Deux ans après la tragédie du Rana Plaza, les droits des travailleurs bangladais sont toujours bafoués. « Les ouvrières et les ouvriers de l’industrie textile au Bangladesh sont confrontés à des conditions de travail déplorables et à une attitude antisyndicale de la part des employeurs, qui se traduit parfois par des agressions contre les représentants syndicaux », a indiqué Human Rights Watch dans un rapport publié aujourd’hui. Certes, depuis l’effondrement du bâtiment qui abritait des centaines d’ateliers textiles, des efforts sont en cours pour améliorer la sécurité dans les usines du Bangladesh, mais on est encore si loin dans le respect des normes internationales en matière de droit du travail…
Entrave aux organisations syndicales
Ce rapport de 82 pages est basé sur des entretiens avec plus de 160 travailleuses et travailleurs dans 44 ateliers de confection, pour la plupart fabriquant des vêtements destinés à des compagnies de distribution en Amérique du nord, en Europe et en Australie. Ces personnes ont fait état de multiples violations de leurs droits, notamment d’agressions physiques, d’heures supplémentaires forcées, de refus de congés de maternité payés, et du non-paiement en temps voulu de tout ou partie de leurs salaires ou bonus, etc. Et malgré de récentes réformes du droit du travail, il reste très difficile pour les ouvriers de constituer des syndicats afin de s’occuper de ce genre de violations. Ceux qui sont tentés de le faire font alors l’objet de menaces, d’actes d’intimidation, de licenciements et parfois d’agressions physiques, de la part de la direction de l’atelier ou d’hommes de main rémunérés. Si bien que moins de 10% des ateliers de confection au Bangladesh ont une représentation syndicale. Il est pourtant clair que le droit de constituer des syndicats peut aider à négocier collectivement pour obtenir de meilleures conditions de sécurité. Tant au Rana Plaza, qu’à l’usine Tazreen (où un incendie a causé la mort d’au moins 112 employés le 24 novembre 2012), ces syndicats n’existaient justement pas…

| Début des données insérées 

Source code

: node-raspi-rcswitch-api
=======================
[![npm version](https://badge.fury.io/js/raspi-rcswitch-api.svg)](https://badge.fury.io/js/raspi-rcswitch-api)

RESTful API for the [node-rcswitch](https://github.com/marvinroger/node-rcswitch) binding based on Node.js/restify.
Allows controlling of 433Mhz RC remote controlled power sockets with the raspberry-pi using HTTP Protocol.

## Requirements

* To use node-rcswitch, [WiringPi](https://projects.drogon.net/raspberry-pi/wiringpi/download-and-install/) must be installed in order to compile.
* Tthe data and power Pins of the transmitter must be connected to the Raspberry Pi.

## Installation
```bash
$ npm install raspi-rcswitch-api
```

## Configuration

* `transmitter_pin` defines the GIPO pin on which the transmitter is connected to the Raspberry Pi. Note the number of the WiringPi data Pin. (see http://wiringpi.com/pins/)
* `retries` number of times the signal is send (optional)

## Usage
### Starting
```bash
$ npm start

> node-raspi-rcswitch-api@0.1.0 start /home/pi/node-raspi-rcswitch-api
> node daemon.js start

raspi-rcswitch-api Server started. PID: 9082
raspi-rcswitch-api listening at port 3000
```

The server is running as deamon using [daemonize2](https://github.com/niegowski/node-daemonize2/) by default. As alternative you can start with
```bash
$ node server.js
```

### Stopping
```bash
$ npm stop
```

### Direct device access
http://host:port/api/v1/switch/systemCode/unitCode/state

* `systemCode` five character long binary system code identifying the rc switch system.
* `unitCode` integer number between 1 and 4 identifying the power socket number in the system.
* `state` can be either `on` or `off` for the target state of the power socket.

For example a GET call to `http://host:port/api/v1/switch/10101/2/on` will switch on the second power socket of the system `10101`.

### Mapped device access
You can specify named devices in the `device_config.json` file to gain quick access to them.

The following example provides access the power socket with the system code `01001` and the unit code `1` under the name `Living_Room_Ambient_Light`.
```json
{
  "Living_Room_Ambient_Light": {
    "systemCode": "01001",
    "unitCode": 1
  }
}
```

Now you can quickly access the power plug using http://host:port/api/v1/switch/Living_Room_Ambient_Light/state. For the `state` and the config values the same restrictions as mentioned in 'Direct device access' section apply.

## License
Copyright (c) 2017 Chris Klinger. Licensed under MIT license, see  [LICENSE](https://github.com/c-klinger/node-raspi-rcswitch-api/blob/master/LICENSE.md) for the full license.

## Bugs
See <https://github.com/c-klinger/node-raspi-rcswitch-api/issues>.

Impliquer les compagnies internationales
Depuis le désastre du Rana Plaza, Human Rights Watch a constaté également que beaucoup restait encore à faire afin de renforcer la capacité du ministère du Travail et de l’Emploi à enquêter efficacement sur les pratiques injustes en matière de travail et à poursuivre en justice leurs auteurs, ainsi qu’à s’assurer que les inspecteurs appliquent rigoureusement la loi. Le gouvernement bangladais devrait aussi effectuer des enquêtes véritables et impartiales sur toutes les allégations de mauvais traitements de travailleuses, comme les violences physiques, les menaces et d’autres abus, et poursuivre en justice leurs responsables, a demandé Human Rights Watch.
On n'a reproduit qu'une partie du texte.